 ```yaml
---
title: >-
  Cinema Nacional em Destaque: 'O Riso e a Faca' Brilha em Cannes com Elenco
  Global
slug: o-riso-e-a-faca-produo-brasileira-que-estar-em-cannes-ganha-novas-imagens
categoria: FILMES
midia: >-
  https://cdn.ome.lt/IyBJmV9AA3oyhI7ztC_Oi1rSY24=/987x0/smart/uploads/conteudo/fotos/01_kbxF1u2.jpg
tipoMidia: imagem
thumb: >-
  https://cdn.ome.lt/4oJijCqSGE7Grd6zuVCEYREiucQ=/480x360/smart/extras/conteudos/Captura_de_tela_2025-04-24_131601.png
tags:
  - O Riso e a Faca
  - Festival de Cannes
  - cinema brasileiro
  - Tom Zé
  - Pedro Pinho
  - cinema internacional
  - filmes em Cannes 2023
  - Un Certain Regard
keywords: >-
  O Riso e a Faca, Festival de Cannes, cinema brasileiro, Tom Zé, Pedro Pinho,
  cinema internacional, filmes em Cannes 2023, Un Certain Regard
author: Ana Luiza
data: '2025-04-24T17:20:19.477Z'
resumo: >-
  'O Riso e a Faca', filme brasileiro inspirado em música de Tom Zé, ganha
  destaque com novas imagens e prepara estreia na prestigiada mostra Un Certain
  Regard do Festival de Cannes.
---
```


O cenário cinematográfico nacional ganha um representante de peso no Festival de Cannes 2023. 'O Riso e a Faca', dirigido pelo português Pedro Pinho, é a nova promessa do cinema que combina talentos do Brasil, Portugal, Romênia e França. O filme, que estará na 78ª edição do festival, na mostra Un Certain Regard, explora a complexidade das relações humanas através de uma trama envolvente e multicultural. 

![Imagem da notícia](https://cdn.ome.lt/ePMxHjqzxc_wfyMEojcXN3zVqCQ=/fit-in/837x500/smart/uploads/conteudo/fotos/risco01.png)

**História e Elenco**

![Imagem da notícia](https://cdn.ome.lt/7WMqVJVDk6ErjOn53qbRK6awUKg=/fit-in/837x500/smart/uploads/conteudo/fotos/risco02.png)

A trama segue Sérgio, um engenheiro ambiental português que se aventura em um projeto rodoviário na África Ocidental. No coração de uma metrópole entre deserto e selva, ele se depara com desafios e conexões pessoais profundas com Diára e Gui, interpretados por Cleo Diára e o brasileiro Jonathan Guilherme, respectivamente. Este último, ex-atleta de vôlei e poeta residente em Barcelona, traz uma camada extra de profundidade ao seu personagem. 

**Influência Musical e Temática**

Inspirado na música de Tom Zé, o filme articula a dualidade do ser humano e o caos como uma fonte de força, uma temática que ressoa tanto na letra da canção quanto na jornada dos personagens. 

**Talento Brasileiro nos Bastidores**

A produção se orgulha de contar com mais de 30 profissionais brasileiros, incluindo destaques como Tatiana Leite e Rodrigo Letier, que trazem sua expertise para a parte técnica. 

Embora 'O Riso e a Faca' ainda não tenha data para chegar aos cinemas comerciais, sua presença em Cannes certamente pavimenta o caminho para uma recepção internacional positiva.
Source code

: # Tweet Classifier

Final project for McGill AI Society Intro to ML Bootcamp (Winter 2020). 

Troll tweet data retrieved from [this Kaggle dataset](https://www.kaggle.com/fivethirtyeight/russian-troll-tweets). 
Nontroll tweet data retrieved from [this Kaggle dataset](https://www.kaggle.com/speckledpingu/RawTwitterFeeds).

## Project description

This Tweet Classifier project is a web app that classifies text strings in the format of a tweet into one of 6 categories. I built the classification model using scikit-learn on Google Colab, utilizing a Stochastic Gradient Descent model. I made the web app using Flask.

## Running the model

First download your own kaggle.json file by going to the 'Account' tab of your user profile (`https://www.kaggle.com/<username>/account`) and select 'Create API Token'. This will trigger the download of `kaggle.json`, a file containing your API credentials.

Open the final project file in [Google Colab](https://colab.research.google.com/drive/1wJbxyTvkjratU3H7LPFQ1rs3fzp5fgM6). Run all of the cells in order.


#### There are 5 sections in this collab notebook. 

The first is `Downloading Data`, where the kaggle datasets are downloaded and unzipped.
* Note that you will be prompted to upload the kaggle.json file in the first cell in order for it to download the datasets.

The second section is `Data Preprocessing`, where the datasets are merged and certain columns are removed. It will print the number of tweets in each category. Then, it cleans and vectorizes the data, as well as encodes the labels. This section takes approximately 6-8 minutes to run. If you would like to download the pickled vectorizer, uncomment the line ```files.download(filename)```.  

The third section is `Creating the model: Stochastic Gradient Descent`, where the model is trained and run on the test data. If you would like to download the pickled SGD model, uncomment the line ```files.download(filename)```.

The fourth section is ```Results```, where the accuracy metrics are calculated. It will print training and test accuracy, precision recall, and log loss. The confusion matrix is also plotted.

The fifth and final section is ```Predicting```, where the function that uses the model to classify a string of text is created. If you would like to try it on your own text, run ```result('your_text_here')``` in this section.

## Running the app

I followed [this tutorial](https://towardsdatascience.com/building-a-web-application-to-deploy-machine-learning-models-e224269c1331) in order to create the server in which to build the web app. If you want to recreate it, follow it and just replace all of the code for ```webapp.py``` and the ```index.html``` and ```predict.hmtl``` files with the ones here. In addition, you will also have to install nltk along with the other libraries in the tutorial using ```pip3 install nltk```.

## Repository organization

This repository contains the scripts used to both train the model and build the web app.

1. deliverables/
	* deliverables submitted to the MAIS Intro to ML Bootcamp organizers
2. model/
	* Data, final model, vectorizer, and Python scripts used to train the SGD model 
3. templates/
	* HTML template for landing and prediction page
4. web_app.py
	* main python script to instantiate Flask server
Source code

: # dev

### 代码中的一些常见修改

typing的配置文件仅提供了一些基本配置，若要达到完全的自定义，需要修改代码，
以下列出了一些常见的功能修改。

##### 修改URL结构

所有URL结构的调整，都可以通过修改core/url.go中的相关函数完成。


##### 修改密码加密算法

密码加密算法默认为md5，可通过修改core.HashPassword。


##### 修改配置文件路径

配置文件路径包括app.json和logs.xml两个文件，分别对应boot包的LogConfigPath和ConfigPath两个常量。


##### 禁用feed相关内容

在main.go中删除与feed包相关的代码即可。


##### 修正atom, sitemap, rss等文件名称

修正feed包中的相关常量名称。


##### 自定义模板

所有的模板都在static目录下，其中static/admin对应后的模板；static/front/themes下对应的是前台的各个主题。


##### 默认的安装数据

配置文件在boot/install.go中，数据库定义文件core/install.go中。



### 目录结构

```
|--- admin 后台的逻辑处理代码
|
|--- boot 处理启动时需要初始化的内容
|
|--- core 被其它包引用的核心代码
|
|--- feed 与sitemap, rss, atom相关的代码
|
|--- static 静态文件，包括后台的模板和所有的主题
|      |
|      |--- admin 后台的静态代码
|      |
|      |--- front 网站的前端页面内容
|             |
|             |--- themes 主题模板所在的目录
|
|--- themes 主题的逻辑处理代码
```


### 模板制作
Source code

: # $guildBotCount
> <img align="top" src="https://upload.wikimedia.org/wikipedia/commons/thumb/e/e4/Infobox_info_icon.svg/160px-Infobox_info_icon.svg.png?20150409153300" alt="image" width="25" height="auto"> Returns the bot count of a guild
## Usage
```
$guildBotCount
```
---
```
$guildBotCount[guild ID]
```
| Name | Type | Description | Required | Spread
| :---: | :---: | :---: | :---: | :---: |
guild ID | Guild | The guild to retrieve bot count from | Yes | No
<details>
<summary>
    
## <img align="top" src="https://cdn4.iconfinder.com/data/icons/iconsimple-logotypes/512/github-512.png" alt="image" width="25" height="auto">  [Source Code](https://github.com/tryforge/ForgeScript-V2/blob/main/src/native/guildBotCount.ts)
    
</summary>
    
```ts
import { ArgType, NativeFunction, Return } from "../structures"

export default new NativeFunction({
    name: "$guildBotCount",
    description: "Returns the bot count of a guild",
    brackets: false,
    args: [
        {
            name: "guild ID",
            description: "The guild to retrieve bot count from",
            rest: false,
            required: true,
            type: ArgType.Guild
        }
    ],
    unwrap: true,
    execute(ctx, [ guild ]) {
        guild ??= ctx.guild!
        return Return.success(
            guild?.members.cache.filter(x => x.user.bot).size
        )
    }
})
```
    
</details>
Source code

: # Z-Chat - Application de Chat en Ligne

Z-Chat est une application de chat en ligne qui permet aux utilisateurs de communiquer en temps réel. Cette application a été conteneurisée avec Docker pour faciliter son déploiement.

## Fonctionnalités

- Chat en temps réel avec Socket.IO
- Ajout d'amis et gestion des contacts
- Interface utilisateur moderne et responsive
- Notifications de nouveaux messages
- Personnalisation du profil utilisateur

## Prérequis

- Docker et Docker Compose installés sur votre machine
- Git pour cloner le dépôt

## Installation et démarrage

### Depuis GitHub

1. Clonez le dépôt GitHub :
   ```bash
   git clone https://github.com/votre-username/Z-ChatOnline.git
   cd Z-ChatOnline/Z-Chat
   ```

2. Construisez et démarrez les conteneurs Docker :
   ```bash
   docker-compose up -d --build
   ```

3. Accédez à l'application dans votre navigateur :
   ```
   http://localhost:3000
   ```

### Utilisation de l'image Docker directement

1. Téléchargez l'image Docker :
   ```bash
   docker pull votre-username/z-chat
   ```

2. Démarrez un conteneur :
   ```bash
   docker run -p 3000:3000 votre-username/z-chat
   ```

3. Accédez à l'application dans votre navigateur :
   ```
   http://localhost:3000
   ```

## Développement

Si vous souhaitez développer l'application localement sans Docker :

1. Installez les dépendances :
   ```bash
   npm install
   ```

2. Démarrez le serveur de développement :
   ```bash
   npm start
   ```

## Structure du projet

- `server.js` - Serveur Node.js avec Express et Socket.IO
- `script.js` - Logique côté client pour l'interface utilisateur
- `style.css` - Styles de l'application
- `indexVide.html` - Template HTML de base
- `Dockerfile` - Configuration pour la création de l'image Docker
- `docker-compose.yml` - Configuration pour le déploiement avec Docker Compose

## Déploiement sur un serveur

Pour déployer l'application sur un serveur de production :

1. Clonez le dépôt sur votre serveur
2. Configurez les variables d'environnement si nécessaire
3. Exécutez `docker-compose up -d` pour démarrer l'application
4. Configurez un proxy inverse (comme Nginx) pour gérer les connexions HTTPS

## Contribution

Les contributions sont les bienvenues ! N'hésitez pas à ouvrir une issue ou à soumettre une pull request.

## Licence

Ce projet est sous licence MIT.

■ ■ ■ ■ ■

What this task involves:
Check each line of the records for the word "como" and extract those that contain it.

Answer box:
Inspirado na música de Tom Zé, o filme articula a dualidade do ser humano e o caos como uma fonte de força, uma temática que ressoa tanto na letra da canção quanto na jornada dos personagens. 
A produção se orgulha de contar com mais de 30 profissionais brasileiros, incluindo destaques como Tatiana Leite e Rodrigo Letier, que trazem sua expertise para a parte técnica. 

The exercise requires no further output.